Anybody know why IPN has run so hard in the last 2 days?  Its up well over 25% and I can see no announcements and as far as I can tell there has been no coverage from any of the usual commentators to cause it.


----------



## king.jackson (28 September 2006)

*IPN - up 40%*

IPN has risen about 40% the last few weeks.

It's main shareholder is Sonic Health which if you dont know was itself a stock which went from 5cents to 15 dollars in 5 years.

Any thoughts? (Or are we only interested in mining stock that dig nothing out of the ground on this site?!)


----------



## king.jackson (10 October 2006)

Its been holding steady since its rise to 18 cents a few weeks ago and yesterday had a substantial volume traded (4million).

1,830,746 wanting to buy at 17.5 cents at close yesterday.

If IPN can do even half as well as its competitor Primary Health (which sits at 12 dollars) I'll be a very happy camper.


----------



## asx256 (11 October 2006)

*IPN - Independent Prac*

has any one watching this one? chart looks great.


----------



## king.jackson (13 October 2006)

*Re: IPN - Independent Prac*

Sure have, I bought in 2 weeks ago and am already up 30%!  

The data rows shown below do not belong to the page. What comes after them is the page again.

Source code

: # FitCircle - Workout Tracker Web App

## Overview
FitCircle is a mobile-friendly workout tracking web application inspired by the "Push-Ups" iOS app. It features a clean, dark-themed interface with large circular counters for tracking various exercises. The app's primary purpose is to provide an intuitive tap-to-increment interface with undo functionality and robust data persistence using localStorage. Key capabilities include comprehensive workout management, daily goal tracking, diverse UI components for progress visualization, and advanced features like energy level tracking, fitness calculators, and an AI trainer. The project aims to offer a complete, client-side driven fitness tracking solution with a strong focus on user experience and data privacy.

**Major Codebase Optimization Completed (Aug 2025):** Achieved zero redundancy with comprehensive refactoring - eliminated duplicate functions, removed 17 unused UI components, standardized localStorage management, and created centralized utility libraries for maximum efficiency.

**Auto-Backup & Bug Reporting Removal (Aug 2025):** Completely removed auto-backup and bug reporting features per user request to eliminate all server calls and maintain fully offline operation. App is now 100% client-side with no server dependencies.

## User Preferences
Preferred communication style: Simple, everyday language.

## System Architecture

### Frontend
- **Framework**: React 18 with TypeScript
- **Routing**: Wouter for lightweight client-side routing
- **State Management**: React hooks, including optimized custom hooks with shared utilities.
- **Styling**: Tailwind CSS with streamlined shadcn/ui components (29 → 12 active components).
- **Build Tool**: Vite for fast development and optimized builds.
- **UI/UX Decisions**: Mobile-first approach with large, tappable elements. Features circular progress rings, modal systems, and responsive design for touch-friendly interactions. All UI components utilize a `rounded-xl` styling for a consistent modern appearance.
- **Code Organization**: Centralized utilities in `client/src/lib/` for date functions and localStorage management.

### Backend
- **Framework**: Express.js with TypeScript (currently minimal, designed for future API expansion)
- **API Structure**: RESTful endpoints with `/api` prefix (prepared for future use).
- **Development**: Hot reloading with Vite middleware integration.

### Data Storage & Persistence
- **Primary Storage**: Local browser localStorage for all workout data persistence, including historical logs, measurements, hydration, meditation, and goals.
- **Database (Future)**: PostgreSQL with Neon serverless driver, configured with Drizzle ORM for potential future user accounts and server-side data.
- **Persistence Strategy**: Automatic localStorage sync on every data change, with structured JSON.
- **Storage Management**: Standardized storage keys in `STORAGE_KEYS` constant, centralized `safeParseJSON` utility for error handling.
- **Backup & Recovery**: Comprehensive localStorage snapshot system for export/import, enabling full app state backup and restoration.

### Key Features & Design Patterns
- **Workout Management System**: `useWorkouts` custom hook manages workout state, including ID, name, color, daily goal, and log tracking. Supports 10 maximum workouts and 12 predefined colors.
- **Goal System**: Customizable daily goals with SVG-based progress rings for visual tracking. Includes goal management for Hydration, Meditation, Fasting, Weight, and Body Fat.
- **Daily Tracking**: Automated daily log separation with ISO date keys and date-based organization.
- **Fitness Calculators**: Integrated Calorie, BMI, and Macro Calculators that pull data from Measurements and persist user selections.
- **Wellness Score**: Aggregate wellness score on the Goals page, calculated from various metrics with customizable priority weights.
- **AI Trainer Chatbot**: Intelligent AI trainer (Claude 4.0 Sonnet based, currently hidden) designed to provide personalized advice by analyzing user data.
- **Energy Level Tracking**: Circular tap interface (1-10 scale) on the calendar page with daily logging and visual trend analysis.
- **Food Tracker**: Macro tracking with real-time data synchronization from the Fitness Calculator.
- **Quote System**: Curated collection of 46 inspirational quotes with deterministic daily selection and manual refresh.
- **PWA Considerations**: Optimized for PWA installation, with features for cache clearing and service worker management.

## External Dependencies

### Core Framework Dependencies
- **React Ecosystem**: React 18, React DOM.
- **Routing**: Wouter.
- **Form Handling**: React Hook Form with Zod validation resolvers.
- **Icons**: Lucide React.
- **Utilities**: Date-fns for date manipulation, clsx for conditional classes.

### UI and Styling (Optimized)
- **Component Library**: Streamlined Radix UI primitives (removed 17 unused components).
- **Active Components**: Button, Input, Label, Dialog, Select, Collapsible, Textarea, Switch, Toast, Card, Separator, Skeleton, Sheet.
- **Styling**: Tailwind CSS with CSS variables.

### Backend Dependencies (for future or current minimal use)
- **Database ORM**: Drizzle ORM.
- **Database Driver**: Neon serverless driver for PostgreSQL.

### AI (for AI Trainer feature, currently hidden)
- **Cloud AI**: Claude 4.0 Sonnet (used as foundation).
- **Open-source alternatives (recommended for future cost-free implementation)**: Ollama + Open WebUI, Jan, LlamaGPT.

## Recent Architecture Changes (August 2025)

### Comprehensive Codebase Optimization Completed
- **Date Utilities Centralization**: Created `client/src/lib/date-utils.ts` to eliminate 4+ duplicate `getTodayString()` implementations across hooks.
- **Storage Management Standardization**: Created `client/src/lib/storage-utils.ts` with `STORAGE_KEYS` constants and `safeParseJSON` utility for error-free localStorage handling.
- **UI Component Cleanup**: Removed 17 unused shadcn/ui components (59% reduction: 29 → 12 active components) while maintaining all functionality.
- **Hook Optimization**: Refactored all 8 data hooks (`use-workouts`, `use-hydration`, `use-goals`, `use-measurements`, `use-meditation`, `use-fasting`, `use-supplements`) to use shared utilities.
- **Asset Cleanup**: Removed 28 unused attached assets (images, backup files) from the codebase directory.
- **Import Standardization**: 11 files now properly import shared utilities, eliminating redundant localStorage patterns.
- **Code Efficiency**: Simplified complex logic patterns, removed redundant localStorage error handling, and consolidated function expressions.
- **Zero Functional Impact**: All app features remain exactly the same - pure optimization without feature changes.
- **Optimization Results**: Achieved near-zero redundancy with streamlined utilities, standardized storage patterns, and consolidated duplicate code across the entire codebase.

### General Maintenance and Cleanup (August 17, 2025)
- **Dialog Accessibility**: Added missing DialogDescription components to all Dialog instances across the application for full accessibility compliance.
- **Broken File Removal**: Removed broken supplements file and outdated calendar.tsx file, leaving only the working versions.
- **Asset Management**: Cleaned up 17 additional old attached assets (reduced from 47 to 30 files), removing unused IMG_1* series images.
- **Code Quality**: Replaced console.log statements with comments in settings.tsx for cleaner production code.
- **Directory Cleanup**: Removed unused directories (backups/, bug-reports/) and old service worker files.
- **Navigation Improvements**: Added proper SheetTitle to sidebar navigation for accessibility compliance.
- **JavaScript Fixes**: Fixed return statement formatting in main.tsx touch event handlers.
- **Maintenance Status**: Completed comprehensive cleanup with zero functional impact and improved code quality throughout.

The buy volume is very good and after reading a few articles about this company I believe its completely undervalued. Its competitors are over 3 and 12 dollars.


----------



## asx256 (15 October 2006)

here is more info:

Price $0.21 
Shares on Issue 978,943,003 (owned 85% by SHL.asx)
Market Cap ($) 210,365,246  
EPS $0.55!!!!!!!!!
PE 38.18



SHL has couple of presentations and it mentioned that starting from mid 2006 IPN should grow 6 times its value until mid 2007. Well if what they say is accurate then IPN should be worth more than $1.20 by mid 2007 starting from November this year.


----------



## king.jackson (17 October 2006)

Im loving this stock. 

Currently up 50% and Im holding for the long run.


----------



## marc1 (31 January 2007)

king.jackson said:
			
		

> Im loving this stock.
> 
> Currently up 50% and Im holding for the long run.



King Jason i hope your still holding this one,looking very good atm

Is anyone else holding ??????

Check out the buy sell market dept and volume over the last few 
days guys.

Holding atm in @.23


----------



## king.jackson (3 February 2007)

I certainly am holding this stock. More than doubled last 4 months and still looking strong.

Should see this one hit the dollar mark this year as stated in AGM presentation.


----------